Look through the listing below for the word "Menge" and copy every line where it occurs.

------------------------------

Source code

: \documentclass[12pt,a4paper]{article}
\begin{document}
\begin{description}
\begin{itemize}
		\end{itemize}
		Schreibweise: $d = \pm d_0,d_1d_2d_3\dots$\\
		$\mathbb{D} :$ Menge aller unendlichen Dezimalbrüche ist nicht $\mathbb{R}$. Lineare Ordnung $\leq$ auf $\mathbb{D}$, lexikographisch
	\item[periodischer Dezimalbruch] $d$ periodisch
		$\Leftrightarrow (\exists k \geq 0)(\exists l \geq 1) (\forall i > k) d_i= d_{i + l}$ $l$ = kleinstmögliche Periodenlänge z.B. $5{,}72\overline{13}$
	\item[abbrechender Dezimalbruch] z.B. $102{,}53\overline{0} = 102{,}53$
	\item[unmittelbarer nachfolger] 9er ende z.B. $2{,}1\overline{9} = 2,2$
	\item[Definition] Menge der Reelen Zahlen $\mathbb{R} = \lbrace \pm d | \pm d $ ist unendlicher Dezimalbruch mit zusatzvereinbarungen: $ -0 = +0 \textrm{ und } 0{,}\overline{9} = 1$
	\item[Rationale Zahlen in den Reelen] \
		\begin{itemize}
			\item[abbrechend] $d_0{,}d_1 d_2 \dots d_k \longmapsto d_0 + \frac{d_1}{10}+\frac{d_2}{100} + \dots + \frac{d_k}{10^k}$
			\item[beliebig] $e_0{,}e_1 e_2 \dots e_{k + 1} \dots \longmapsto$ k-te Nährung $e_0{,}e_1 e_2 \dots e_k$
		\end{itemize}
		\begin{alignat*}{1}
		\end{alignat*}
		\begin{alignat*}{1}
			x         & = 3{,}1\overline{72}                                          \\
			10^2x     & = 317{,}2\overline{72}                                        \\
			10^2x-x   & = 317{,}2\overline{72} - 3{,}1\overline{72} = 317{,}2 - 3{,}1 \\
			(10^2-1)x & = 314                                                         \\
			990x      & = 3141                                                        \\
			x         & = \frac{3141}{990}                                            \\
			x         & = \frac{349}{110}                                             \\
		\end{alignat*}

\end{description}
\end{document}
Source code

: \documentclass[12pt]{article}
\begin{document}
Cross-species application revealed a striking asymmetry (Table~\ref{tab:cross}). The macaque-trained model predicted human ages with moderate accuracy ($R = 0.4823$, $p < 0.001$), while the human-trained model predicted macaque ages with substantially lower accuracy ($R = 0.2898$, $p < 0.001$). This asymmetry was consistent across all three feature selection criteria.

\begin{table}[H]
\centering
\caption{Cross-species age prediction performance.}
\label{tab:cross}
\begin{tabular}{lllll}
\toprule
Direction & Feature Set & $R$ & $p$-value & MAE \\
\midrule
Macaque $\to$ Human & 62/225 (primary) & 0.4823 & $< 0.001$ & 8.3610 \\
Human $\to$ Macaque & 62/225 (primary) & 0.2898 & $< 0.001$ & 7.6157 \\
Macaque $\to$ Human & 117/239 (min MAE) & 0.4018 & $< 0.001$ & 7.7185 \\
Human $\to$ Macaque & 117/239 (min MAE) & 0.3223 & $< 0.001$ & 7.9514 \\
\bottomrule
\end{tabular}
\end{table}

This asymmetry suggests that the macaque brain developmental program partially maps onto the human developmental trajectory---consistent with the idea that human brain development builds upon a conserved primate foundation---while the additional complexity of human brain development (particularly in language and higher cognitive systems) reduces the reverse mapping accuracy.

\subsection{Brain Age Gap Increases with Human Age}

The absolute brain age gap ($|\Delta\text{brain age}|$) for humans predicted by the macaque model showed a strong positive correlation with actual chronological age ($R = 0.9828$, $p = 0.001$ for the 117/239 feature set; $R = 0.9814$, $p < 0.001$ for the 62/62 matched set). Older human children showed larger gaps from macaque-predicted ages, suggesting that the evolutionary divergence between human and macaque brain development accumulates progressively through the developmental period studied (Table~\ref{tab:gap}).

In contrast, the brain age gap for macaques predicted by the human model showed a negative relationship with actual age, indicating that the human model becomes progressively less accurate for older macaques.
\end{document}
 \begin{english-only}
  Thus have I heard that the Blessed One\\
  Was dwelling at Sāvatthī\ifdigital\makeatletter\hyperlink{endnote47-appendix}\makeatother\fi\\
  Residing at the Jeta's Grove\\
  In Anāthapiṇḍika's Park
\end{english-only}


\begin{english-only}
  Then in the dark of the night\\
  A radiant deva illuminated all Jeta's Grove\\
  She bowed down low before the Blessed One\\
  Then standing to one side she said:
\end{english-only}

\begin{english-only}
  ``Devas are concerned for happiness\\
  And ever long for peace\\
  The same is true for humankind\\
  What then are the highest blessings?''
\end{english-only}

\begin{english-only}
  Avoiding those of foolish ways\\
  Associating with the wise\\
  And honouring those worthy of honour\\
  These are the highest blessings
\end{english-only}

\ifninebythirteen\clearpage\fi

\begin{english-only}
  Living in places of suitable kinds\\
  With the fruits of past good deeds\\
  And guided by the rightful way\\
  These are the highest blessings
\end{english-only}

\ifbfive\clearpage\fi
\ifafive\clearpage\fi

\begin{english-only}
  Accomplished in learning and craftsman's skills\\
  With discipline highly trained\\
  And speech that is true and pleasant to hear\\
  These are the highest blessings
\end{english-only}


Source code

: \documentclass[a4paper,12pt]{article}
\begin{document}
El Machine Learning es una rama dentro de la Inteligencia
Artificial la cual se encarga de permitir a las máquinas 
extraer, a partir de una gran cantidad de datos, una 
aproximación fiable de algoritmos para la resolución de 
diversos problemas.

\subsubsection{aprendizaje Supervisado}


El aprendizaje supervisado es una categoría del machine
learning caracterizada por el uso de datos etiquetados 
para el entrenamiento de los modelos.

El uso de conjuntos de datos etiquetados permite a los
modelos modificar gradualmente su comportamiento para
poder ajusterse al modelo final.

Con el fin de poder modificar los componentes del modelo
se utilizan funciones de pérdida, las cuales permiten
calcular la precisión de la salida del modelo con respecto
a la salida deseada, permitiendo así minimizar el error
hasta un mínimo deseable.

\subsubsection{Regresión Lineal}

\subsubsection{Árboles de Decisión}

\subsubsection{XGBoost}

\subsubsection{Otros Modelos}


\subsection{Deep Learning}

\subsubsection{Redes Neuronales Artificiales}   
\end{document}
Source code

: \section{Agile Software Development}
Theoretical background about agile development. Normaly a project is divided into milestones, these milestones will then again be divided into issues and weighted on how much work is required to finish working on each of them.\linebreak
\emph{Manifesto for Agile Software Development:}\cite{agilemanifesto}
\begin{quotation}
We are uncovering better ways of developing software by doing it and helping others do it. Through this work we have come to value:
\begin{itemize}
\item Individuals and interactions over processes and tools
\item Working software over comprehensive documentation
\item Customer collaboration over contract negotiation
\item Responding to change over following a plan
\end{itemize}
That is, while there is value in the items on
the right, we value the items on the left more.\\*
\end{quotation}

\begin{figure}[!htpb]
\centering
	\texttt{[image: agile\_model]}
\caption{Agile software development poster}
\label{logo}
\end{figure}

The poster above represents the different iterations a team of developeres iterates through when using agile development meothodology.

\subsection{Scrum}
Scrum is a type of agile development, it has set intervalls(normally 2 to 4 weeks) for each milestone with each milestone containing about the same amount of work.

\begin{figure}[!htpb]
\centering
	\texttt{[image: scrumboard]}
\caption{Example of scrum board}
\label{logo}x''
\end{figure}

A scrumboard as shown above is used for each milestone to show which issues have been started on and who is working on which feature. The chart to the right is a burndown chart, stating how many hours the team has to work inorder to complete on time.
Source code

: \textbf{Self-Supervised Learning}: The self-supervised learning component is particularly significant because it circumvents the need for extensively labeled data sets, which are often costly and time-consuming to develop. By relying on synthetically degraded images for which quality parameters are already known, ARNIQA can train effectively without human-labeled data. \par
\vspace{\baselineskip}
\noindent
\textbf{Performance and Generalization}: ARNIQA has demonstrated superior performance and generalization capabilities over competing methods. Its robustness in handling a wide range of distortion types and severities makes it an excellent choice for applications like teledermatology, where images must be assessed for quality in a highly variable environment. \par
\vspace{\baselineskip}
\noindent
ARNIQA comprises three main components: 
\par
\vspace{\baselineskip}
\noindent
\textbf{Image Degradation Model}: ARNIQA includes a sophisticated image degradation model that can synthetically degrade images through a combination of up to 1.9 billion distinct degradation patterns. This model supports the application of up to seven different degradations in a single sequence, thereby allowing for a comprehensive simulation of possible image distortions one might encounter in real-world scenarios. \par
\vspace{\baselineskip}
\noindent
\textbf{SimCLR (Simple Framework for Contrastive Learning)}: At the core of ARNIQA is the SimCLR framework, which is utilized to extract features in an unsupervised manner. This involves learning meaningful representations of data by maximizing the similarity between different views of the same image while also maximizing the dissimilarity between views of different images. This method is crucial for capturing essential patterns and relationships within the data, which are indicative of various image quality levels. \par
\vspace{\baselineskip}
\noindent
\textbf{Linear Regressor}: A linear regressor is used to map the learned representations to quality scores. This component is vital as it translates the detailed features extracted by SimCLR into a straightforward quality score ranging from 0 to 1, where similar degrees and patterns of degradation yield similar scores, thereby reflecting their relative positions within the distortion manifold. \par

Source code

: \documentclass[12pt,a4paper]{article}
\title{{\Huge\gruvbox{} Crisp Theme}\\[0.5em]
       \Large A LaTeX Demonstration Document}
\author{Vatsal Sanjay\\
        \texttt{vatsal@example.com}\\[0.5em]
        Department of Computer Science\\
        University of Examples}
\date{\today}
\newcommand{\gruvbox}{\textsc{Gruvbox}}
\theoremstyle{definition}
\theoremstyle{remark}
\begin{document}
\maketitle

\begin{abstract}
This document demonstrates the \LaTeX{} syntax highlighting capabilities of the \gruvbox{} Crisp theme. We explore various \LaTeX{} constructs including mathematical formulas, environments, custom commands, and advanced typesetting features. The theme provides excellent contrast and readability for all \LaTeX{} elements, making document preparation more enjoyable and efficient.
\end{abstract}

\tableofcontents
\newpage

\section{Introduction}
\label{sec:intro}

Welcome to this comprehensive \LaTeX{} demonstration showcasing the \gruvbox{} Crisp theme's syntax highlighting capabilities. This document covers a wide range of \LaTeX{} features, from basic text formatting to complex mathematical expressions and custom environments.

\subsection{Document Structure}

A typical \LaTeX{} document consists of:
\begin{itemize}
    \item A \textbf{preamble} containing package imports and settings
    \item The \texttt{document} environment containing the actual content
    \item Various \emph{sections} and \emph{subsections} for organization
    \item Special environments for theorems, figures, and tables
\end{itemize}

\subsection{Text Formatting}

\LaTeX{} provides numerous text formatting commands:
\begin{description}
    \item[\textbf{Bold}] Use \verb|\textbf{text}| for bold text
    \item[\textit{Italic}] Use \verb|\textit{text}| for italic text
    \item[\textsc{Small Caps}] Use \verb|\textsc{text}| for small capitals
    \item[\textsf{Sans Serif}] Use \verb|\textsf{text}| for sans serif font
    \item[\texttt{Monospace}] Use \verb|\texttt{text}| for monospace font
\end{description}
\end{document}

------------------------------

OUTPUT FOR THIS EXERCISE:
		$\mathbb{D} :$ Menge aller unendlichen Dezimalbrüche ist nicht $\mathbb{R}$. Lineare Ordnung $\leq$ auf $\mathbb{D}$, lexikographisch
	\item[Definition] Menge der Reelen Zahlen $\mathbb{R} = \lbrace \pm d | \pm d $ ist unendlicher Dezimalbruch mit zusatzvereinbarungen: $ -0 = +0 \textrm{ und } 0{,}\overline{9} = 1$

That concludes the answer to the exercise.